Su queste coordinate i segmenti modernisti di tutta Europa iniziarono a guardare con nuovi occhi il Mediterraneo, valutando con crescente interesse il dibattito sul taglio dell’Istmo di Suez. Fondamentale fu l’incessante agitarsi del francese Barthélemy Prosper Enfantin, per i suoi sodali semplicemente le Père Enfantin, personaggio pittoresco quanto ingegnoso che aveva trasformato i cenacoli intellettuali fondati da Claude-Henri de Saint-Simon in una comunità elitaria in cui strambi aspetti para-religiosi, aspirazioni comunistiche, critiche sociali si confusero e si mescolarono con intuizioni tecnologiche, progetti futuristici, sapori orientalisti. Fedeli alle formule del fondatore, i sansimoniani immaginavano un mondo régi par les savants, retto dai sapienti, e l’idea del Canale – concepita come sintesi di tecnica e poesia, grande opera di pace e concordia utile all’umanità tutta – divenne per gli entusiasti sognatori francesi il grande laboratorio transnazionale in cui l’“utopia del progresso” diventava infine realtà. Al tempo stesso lo scavo dell’idrovia divenne una prospettiva interessante per il “partito industriale” europeo, oltre che un nodo centrale del serrato duello tra Londra e Parigi per il controllo della via delle Indie.
Nelle aree più dinamiche dell’allora frammentata Penisola, la crescente consapevolezza della rinnovata centralità del grande bacino accese un inedito interesse sulla negletta dimensione marittima dell’Italia, suscitando in modo intermittente il recupero di una percezione del mare da tempo smarrita. Un sentimento che motivò, con risultati alterni, imprenditori illuminati e alcuni governanti a impegnarsi in pioneristiche iniziative armatoriali e limitati investimenti infrastrutturali. Per quanto flebile, la nuova “coscienza politica del Mediterraneo” alimentò anche le speranze e le aspirazioni del nascente movimento risorgimentale, determinando i primi disegni unitari. Negli scritti di Gioberti, Cattaneo, Balbo, Durando, Cantù, Mazzini cominciarono a prendere forma – seppur in maniera ideologica e astratta – l’immagine di un’Italia “navalista”, e persino acerbe ipotesi di una eventuale proiezione oltremare. Fu però un geniale conte torinese il primo a delineare con lucidità una solida ed efficace strategia navale, e a inserirla – prima come ministro della Marina del Regno di Sardegna e, dal 1861, del Regno d’Italia – nel contesto geopolitico ed economico del tempo. Si chiamava Camillo Benso di Cavour, il Pater Patriae.
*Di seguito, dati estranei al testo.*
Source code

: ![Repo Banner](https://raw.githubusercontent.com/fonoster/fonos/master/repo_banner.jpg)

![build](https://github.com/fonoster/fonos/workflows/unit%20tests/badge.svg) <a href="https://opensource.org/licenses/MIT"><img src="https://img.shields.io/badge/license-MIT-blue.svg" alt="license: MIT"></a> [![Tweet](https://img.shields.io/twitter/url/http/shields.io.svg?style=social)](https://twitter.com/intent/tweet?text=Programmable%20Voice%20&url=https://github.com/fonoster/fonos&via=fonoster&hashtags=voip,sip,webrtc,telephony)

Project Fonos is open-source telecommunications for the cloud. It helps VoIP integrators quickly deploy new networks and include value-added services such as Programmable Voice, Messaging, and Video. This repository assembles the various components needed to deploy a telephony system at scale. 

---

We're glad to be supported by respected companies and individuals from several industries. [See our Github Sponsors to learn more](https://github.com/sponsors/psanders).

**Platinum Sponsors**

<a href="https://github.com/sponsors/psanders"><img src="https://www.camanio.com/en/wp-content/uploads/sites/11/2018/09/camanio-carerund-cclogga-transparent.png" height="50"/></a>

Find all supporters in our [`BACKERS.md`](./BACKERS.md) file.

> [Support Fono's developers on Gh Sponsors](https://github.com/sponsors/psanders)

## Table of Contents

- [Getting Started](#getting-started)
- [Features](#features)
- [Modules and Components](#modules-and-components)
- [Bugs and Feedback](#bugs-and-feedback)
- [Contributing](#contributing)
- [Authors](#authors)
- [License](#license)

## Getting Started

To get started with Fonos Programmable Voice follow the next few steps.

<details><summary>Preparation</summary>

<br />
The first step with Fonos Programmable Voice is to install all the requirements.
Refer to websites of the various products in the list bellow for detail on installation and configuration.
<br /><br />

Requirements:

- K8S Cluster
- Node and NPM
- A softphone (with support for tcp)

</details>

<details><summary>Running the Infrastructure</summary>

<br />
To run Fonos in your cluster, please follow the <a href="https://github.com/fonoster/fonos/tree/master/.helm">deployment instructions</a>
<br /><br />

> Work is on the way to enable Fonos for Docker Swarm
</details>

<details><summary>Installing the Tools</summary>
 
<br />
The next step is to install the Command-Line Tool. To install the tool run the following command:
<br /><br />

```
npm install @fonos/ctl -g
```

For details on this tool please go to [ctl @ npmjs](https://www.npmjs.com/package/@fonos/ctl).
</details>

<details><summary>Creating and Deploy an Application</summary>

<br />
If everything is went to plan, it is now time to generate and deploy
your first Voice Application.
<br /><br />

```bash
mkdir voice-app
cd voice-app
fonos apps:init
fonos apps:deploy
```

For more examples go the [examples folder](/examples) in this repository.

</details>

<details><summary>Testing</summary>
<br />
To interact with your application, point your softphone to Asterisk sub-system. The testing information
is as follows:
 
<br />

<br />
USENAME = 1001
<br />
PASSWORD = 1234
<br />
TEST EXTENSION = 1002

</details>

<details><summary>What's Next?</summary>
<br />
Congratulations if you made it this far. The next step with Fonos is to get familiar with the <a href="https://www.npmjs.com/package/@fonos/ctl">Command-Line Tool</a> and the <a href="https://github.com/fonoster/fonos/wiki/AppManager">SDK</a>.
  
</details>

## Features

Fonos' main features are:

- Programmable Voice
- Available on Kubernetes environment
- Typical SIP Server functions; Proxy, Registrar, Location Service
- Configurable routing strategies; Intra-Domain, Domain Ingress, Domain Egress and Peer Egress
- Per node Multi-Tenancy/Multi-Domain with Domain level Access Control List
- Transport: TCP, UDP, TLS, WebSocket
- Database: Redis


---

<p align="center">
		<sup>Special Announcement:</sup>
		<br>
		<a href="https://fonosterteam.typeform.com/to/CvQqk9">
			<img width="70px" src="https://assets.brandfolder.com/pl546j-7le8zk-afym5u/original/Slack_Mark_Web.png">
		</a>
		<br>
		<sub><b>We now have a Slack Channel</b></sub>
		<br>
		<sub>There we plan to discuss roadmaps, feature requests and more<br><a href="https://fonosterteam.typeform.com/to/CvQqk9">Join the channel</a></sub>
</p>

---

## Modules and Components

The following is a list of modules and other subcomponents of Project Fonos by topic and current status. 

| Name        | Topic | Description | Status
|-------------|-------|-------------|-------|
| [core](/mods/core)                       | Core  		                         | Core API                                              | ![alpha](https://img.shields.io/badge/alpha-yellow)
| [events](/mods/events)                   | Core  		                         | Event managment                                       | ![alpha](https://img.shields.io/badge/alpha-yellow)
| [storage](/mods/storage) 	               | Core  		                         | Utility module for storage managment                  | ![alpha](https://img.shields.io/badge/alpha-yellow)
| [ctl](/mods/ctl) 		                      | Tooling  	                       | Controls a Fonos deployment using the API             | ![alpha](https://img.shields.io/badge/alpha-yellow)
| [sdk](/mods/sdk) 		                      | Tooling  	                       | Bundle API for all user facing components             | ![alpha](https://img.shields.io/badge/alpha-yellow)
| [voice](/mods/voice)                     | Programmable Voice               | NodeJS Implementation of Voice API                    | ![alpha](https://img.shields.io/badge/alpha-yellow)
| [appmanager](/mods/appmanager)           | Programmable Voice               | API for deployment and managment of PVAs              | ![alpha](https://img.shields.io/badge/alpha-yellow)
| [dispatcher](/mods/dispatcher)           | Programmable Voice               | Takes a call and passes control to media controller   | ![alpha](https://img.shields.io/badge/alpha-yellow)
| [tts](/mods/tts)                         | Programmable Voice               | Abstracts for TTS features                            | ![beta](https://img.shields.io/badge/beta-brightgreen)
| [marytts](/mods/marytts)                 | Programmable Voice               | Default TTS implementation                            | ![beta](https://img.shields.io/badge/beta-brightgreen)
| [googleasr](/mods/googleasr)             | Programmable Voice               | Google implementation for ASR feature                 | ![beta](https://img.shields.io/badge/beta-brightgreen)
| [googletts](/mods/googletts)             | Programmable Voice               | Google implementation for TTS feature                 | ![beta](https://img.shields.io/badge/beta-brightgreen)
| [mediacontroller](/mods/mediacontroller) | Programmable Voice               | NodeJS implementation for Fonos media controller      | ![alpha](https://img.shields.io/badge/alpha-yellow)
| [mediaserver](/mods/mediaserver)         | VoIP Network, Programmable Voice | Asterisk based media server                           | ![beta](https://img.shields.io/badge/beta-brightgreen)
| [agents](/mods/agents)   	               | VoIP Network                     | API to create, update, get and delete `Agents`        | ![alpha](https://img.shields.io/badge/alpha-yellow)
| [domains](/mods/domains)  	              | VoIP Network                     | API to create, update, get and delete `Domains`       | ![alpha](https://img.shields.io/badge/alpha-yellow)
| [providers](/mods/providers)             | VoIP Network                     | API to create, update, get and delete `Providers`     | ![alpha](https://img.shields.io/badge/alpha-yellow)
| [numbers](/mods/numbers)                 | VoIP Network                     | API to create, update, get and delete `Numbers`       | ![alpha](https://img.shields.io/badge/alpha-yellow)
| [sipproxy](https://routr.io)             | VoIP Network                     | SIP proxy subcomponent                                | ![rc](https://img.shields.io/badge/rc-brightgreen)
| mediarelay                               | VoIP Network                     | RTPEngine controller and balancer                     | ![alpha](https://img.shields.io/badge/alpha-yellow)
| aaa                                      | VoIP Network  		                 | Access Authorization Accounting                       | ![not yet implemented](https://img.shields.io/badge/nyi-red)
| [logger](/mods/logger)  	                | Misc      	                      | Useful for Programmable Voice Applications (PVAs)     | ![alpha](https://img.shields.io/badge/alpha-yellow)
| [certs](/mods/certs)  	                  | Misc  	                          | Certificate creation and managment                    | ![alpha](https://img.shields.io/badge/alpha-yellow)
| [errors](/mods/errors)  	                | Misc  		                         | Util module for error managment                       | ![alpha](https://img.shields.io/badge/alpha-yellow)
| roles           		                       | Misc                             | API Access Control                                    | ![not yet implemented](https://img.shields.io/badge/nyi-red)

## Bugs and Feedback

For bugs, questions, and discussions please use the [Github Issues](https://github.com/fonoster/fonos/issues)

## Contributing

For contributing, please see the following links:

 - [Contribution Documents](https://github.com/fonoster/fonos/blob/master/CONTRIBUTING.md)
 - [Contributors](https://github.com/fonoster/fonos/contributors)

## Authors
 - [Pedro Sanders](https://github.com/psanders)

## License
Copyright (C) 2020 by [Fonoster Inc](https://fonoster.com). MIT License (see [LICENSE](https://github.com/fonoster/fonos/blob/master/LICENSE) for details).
1 Carlo Maria Cipolla, Storia facile dell’economia italiana, Mondadori, Milano 2017, p. 78.
2 Gli oltremarini erano i temuti soldati della Serenissima, conosciuti anche con il nome di schiavoni, volontari reclutati in Dalmazia, Albania Veneta e isole Ioniche. Formavano undici reggimenti comandati da ufficiali illirici, balcanici ed ellenici; a seconda dei reparti gli ordini erano impartiti, oltre che in veneto, in serbo, croato, albanese e greco. Impiegati inizialmente come fanti da mar, passarono poi al servizio in terraferma, presidiando fortezze e città. I centri d’arruolamento erano Zara e Corfù e una volta addestrati venivano mandati al forte del Lido oppure a Padova, centro militare dello Stato da Tera. Era richiesta una statura minima di un metro e sessantadue (altezza di tutto rispetto se si pensa a quella media di allora), un’età compresa tra i sedici e i quarant’anni, l’appartenenza alla religione cristiana e, soprattutto, un fisico robusto. Celebri l’amore degli schiavoni per il vessillo marciano, il fortissimo spirito di corpo (tra loro si chiamavano brate, «fratello») e la ferocia in battaglia. L’aspetto era pittoresco: capelli lunghi e incolti e gran mustacchi. Erano armati della micidiale spada schiavona, molto pesante e a lama larga, di pistola ad avancarica, pugnale a lama lunga e di un fucile senza baionetta.